Не легче складывались и личные контакты в узком дворцовом мирке. Помимо сильных врагов — Орловых, существовало множество мелкой придворной рыбешки, которая, сбиваясь в стаи, могла нападать даже на крупную дичь. Екатерина Романовна остро помнила нанесенные обиды. Недаром ее брат Семен, в 1813 году убеждая Марту Уилмот не публиковать мемуары княгини, писал, что в тексте «сквозит питающееся ни для кого не интересными дворскими сплетнями чувство ненависти к людям, сошедшим в могилу за четверть века до смерти автора. Что подумать о такой вовсе не христианской ненависти, которой не может примирить и самая смерть?»
{325}.
Княгиня считала иначе. За 40 лет она не смогла примириться с перенесенной болью. Один брат обвинял ее в отсутствии благодарности. Другой — в неумении прощать. Оба чувства вытеснялись из души нашей героини жалостью к себе. Если летом 1762 года Дашкова еще претендовала на роль «главной фаворитки», то в момент написания воспоминаний она уже давно и уютно сжилась с ролью жертвы. «Некоторые изображали меня упорно преданной своим мнениям и необыкновенно тщеславной, — писала княгиня Кэтрин Гамильтон. — Самолюбие считали господствующей моей страстью».

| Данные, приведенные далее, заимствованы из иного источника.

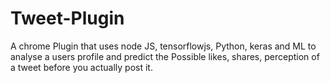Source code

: # Tweet-Plugin
A chrome Plugin that uses node JS, tensorflowjs, Python, keras and ML to analyse a users profile and predict the Possible likes, shares, perception of a tweet before you actually post it.
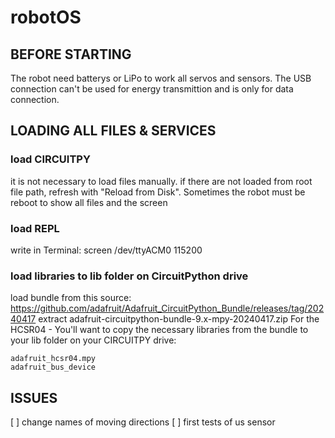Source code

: # robotOS

## BEFORE STARTING

The robot need batterys or LiPo to work all servos and sensors. The USB connection can't be used 
for energy transmittion and is only for data connection.

## LOADING ALL FILES & SERVICES

### load CIRCUITPY
it is not necessary to load files manually. if there are not loaded from root file path, refresh with 
"Reload from Disk". Sometimes the robot must be reboot to show all files and the screen

### load REPL 
write in Terminal: 
screen /dev/ttyACM0 115200

### load libraries to lib folder on CircuitPython drive
load bundle from this source: https://github.com/adafruit/Adafruit_CircuitPython_Bundle/releases/tag/20240417
extract adafruit-circuitpython-bundle-9.x-mpy-20240417.zip 
For the HCSR04 - You'll want to copy the necessary libraries from the bundle to your lib folder on your CIRCUITPY drive:

    adafruit_hcsr04.mpy
    adafruit_bus_device

## ISSUES

[ ] change names of moving directions
[ ] first tests of us sensor 


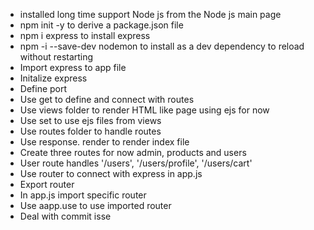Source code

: - installed long time support Node js from the Node js main page
- npm init -y to derive a package.json file
- npm i express to install express
- npm -i --save-dev nodemon to install as a dev dependency to reload without restarting
- Import express to app file
- Initalize express
- Define port
- Use get to define and connect with routes
- Use views folder to render HTML like page using ejs for now
- Use set to use ejs files from views
- Use routes folder to handle routes
- Use response. render to render index file
- Create three routes for now admin, products and users
- User route handles '/users', '/users/profile', '/users/cart'
- Use router to connect with express in app.js
- Export router
- In app.js import specific router 
- Use aapp.use to use imported router
- Deal with commit isse
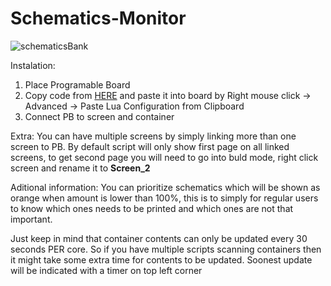 # Schematics-Monitor
![schematicsBank](https://user-images.githubusercontent.com/73749151/201515586-c2f3ea23-85ce-49ca-b422-88b6bad75da7.jpg)

Instalation:
1. Place Programable Board
2. Copy code from [HERE](https://raw.githubusercontent.com/GcGoat/Schematics-Monitor/main/LUA) and paste it into board by Right mouse click -> Advanced -> Paste Lua Configuration from Clipboard
3. Connect PB to screen and container

Extra:
You can have multiple screens by simply linking more than one screen to PB. 
By default script will only show first page on all linked screens, to get second page you will need to go into buld mode, right click screen and rename it to **Screen_2**

Aditional information:
You can prioritize schematics which will be shown as orange when amount is lower than 100%, this is to simply for regular users to know which ones needs to be printed and which ones are not that important.

Just keep in mind that container contents can only be updated every 30 seconds PER core. So if you have multiple scripts scanning containers then it might take some extra time for contents to be updated. Soonest update will be indicated with a timer on top left corner

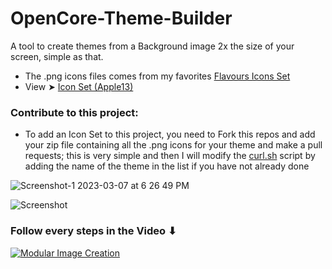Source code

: # OpenCore-Theme-Builder
A tool to create themes from a Background image 2x the size of your screen, simple as that.
- The .png icons files comes from my favorites [Flavours Icons Set](https://github.com/chris1111/My-Simple-OC-Themes/tree/master/SSD_Icons/ZIP)
- View ➤ [Icon Set (Apple13)](https://github.com/chris1111/OpenCore-Theme-Builder/blob/Master/IconSet.md)
### Contribute to this project:
- To add an Icon Set to this project, you need to Fork this repos and add your zip file containing all the .png icons for your theme and make a pull requests; this is very simple and then I will modify the [curl.sh](https://github.com/chris1111/OpenCore-Theme-Builder/blob/Master/App/OpenCore-Theme-Builder.app/Contents/Resources/curl.sh) script by adding the name of the theme in the list if you have not already done

![Screenshot-1 2023-03-07 at 6 26 49 PM](https://user-images.githubusercontent.com/6248794/223579467-38a9a409-e359-4ba6-8ec1-196e3ccc9b7c.png)

![Screenshot](https://user-images.githubusercontent.com/6248794/224551555-f171f611-140d-4902-9e58-9968805d0e06.png)


### Follow every steps in the Video ⬇︎ 

[![Modular Image Creation](https://user-images.githubusercontent.com/6248794/218287389-96444e32-0bf1-4886-9632-ccd2e1f3614d.png)](https://www.youtube.com/watch?v=Xk39sthLGLc)

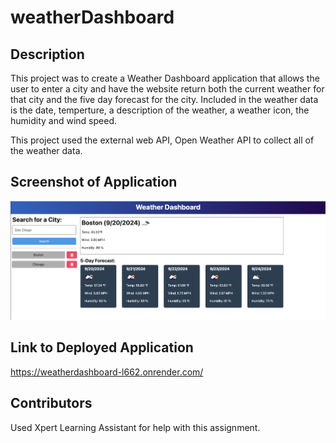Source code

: # weatherDashboard

## Description

This project was to create a Weather Dashboard application that allows the user to enter a city and have the website return both the current weather for that city and the five day forecast for the city. Included in the weather data is the date, temperture, a description of the weather, a weather icon, the humidity and wind speed. 

This project used the external web API, Open Weather API to collect all of the weather data. 

## Screenshot of Application

![alt text](image.png)
## Link to Deployed Application

https://weatherdashboard-l662.onrender.com/
## Contributors
Used Xpert Learning Assistant for help with this assignment.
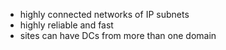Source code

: - highly connected networks of IP subnets 
- highly reliable and fast
- sites can have DCs from more than one domain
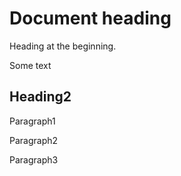# Document heading

Heading at the beginning.

Some text

## Heading2

Paragraph1

Paragraph2

Paragraph3
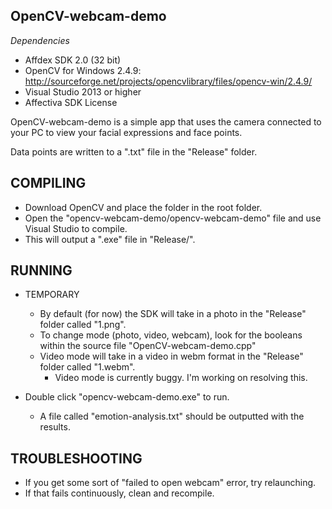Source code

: OpenCV-webcam-demo
------------------

*Dependencies*

- Affdex SDK 2.0 (32 bit)
- OpenCV for Windows 2.4.9: http://sourceforge.net/projects/opencvlibrary/files/opencv-win/2.4.9/
- Visual Studio 2013 or higher
- Affectiva SDK License

OpenCV-webcam-demo is a simple app that uses the camera connected to your PC to view your facial expressions and face points.

Data points are written to a ".txt" file in the "Release" folder.



COMPILING
---------

- Download OpenCV and place the folder in the root folder.
- Open the "opencv-webcam-demo/opencv-webcam-demo" file and use Visual Studio to compile.
- This will output a ".exe" file in "Release/".


RUNNING
-------

- TEMPORARY
	- By default (for now) the SDK will take in a photo in the "Release" folder called "1.png".
	- To change mode (photo, video, webcam), look for the booleans within the source file "OpenCV-webcam-demo.cpp"
	- Video mode will take in a video in webm format in the "Release" folder called "1.webm".
		- Video mode is currently buggy. I'm working on resolving this.

- Double click "opencv-webcam-demo.exe" to run.
	- A file called "emotion-analysis.txt" should be outputted with the results.


TROUBLESHOOTING
---------------

- If you get some sort of "failed to open webcam" error, try relaunching.
- If that fails continuously, clean and recompile.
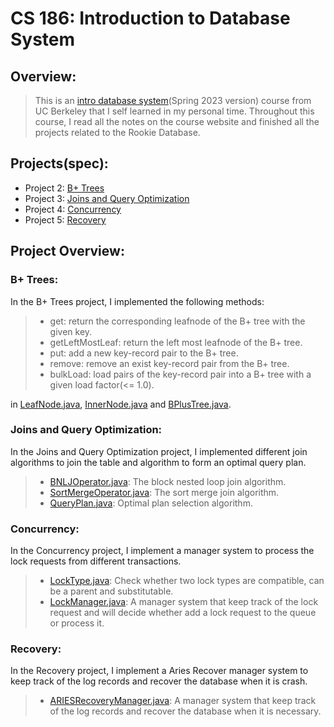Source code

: # CS 186: Introduction to Database System

## Overview:

> This is an [intro database system](https://cs186berkeley.net/)(Spring 2023 version) course from UC Berkeley that I self learned in my personal time.
> Throughout this course, I read all the notes on the course website and finished all the projects related to the Rookie Database. 

## Projects(spec):

- Project 2: [B+ Trees](https://cs186.gitbook.io/project/assignments/proj2)
- Project 3: [Joins and Query Optimization](https://cs186.gitbook.io/project/assignments/proj3)
- Project 4: [Concurrency](https://cs186.gitbook.io/project/assignments/proj4)
- Project 5: [Recovery](https://cs186.gitbook.io/project/assignments/proj5)

## Project Overview:

### B+ Trees:

In the B+ Trees project, I implemented the following methods:

> - get: return the corresponding leafnode of the B+ tree with the given key.
> - getLeftMostLeaf: return the left most leafnode of the B+ tree.
> - put: add a new key-record pair to the B+ tree.
> - remove: remove an exist key-record pair from the B+ tree.
> - bulkLoad: load pairs of the key-record pair into a B+ tree with a given load factor(<= 1.0).

in [LeafNode.java](https://github.com/Leon123-Lin/sp23-rookiedb/blob/main/src/main/java/edu/berkeley/cs186/database/index/LeafNode.java), 
[InnerNode.java](https://github.com/Leon123-Lin/sp23-rookiedb/blob/main/src/main/java/edu/berkeley/cs186/database/index/InnerNode.java) 
and [BPlusTree.java](https://github.com/Leon123-Lin/sp23-rookiedb/blob/main/src/main/java/edu/berkeley/cs186/database/index/BPlusTree.java).


### Joins and Query Optimization:

In the Joins and Query Optimization project, I implemented different join algorithms to join the table and algorithm to form an optimal query plan.

> - [BNLJOperator.java](https://github.com/Leon123-Lin/sp23-rookiedb/blob/main/src/main/java/edu/berkeley/cs186/database/query/join/BNLJOperator.java): The block nested loop join algorithm.
> - [SortMergeOperator.java](https://github.com/Leon123-Lin/sp23-rookiedb/blob/main/src/main/java/edu/berkeley/cs186/database/query/join/SortMergeOperator.java): The sort merge join algorithm.
> - [QueryPlan.java](https://github.com/Leon123-Lin/sp23-rookiedb/blob/main/src/main/java/edu/berkeley/cs186/database/query/QueryPlan.java): Optimal plan selection algorithm.


### Concurrency:

In the Concurrency project, I implement a manager system to process the lock requests from different transactions.

> - [LockType.java](https://github.com/Leon123-Lin/sp23-rookiedb/blob/main/src/main/java/edu/berkeley/cs186/database/concurrency/LockType.java): Check whether two lock types are compatible, can be a parent and substitutable.
> - [LockManager.java](https://github.com/Leon123-Lin/sp23-rookiedb/blob/main/src/main/java/edu/berkeley/cs186/database/concurrency/LockManager.java): A manager system that keep track of the lock request and will decide whether add a lock request to the queue or process it.


### Recovery:

In the Recovery project, I implement a Aries Recover manager system to keep track of the log records and recover the database when it is crash.

> - [ARIESRecoveryManager.java](https://github.com/Leon123-Lin/sp23-rookiedb/blob/main/src/main/java/edu/berkeley/cs186/database/recovery/ARIESRecoveryManager.java): A manager system that keep track of the log records and recover the database when it is necessary.
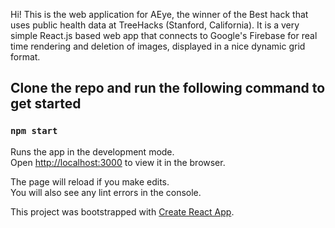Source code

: Hi! This is the web application for AEye, the winner of the Best hack that uses public health data at TreeHacks (Stanford, California).  It is a very simple React.js based web app that connects to Google's Firebase for real time rendering and deletion of images, displayed in a nice dynamic grid format.

## Clone the repo and run the following command to get started

### `npm start`

Runs the app in the development mode.<br>
Open [http://localhost:3000](http://localhost:3000) to view it in the browser.

The page will reload if you make edits.<br>
You will also see any lint errors in the console.

This project was bootstrapped with [Create React App](https://github.com/facebook/create-react-app).
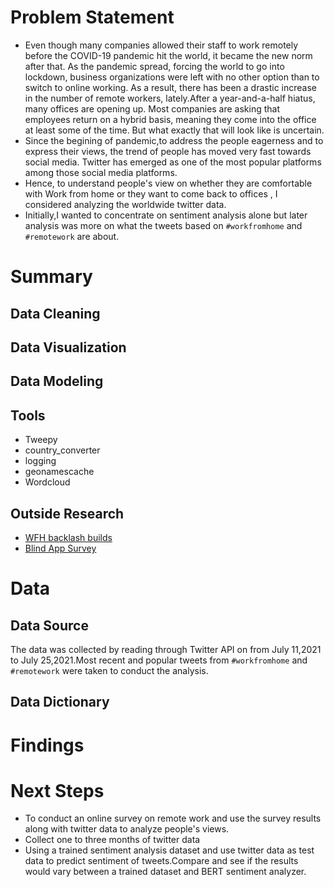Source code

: # **Problem Statement**

* Even though many companies allowed their staff to work remotely before the COVID-19 pandemic hit the world, it became the new norm after that. As the pandemic spread, forcing the world to go into lockdown, business organizations were left with no other option than to switch to online working. As a result, there has been a drastic increase in the number of remote workers, lately.After a year-and-a-half hiatus, many offices are opening up. Most companies are asking that employees return on a hybrid basis, meaning they come into the office at least some of the time. But what exactly that will look like is uncertain.
* Since the begining of pandemic,to address the people eagerness and to express their views, the trend of people has moved very fast towards social media. Twitter has emerged as one of the most popular platforms among those social media platforms. 
* Hence, to understand people's view on whether they are  comfortable with Work from home or they want to come back to offices , I considered analyzing the worldwide  twitter data.
* Initially,I wanted to concentrate on sentiment analysis alone but later analysis was more on what the tweets based on `#workfromhome` and `#remotework` are about.

# **Summary**

## Data Cleaning 

## Data Visualization

## Data Modeling

## Tools
   * Tweepy
   * country_converter
   * logging
   * geonamescache
   * Wordcloud
   
## Outside Research
* [WFH backlash builds](https://www.linkedin.com/news/story/wfh-backlash-builds-from-bosses-5498634/)
* [Blind App Survey](https://www.forbes.com/sites/jackkelly/2021/05/21/survey-asks-employees-at-top-us-companies-if-theyd-give-up-30000-to-work-from-home-the-answers-may-surprise-you/?sh=190963de330f)
# Data

## **Data Source**
The data was collected by reading through Twitter API on from July 11,2021 to July 25,2021.Most recent and popular tweets from `#workfromhome`   and `#remotework` were taken to conduct the analysis.

## **Data Dictionary**

# **Findings**

# **Next Steps**
* To conduct an online survey on remote work and use the survey results  along with twitter data to analyze people's views.
* Collect one to three months of twitter data 
* Using a trained sentiment analysis dataset and use twitter data as test data to predict sentiment of tweets.Compare and see if the results would vary between a trained dataset and BERT sentiment analyzer.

И далее развенчивала оба мнения: «Я никогда не подозревала в себе способность нравиться. Это недоверие к себе… выражалось на лице; поэтому в моих манерах проглядывала какая-то неловкость, очень охотно перетолкованная в заносчивость или раздражительность. Застенчивость моя была так велика, что я обыкновенно в кругу большого общества сообщала именно то впечатление, которого боялась, — ложное понятие о том, что говорила и делала».
Иными словами, княгиня держалась с показной гордостью, чтобы скрыть природную робость. Последнюю не замечали, на первую ополчались. «Меня также представляли жестокой, беспокойной и алчной, — продолжала она. — Канва для этих портретов… была представлена публике вслед за восшествием императрицы на престол… Мне было тогда восемнадцать лет от роду… я действовала под влиянием двух опрометчивых обстоятельств: во-первых, я лишена была всякой опытности; во-вторых, я судила о других по своим собственным чувствам, думая о всем человечестве лучше, чем оно есть на самом деле… Вспомните также о лицах, окружавших императрицу; это были мои враги с первого дня правления ее, и враги всесильные»
{326}.
Сделав круг, княгиня вновь вернулась к мысли о врагах. Нельзя не отметить, что ее представление о прошлом отличалось цикличностью: любовь к Екатерине II — противники, отнявшие обожаемого идола, — несправедливые гонения и ложная клевета.
Однако материал для подобных представлений имелся в избытке. Придворная среда живет сплетнями. Екатерина Романовна с ее беспокойным, взрывным характером, демонстративной независимостью и презрением к условностям стала удобной мишенью для злословия. Насколько реальные претензии Дашковой преувеличивались, можно судить по слуху, записанному в конце века Ш. Массоном: «Всем известно, что она усиленно просила Екатерину назначить ее гвардейским полковником и, несомненно, была бы в гвардии больше на месте, чем большинство теперешних полковников. Но Екатерина не могла доверить ей такую должность — слишком мало полагалась она на эту женщину, хваставшуюся тем, что возвела ее на престол»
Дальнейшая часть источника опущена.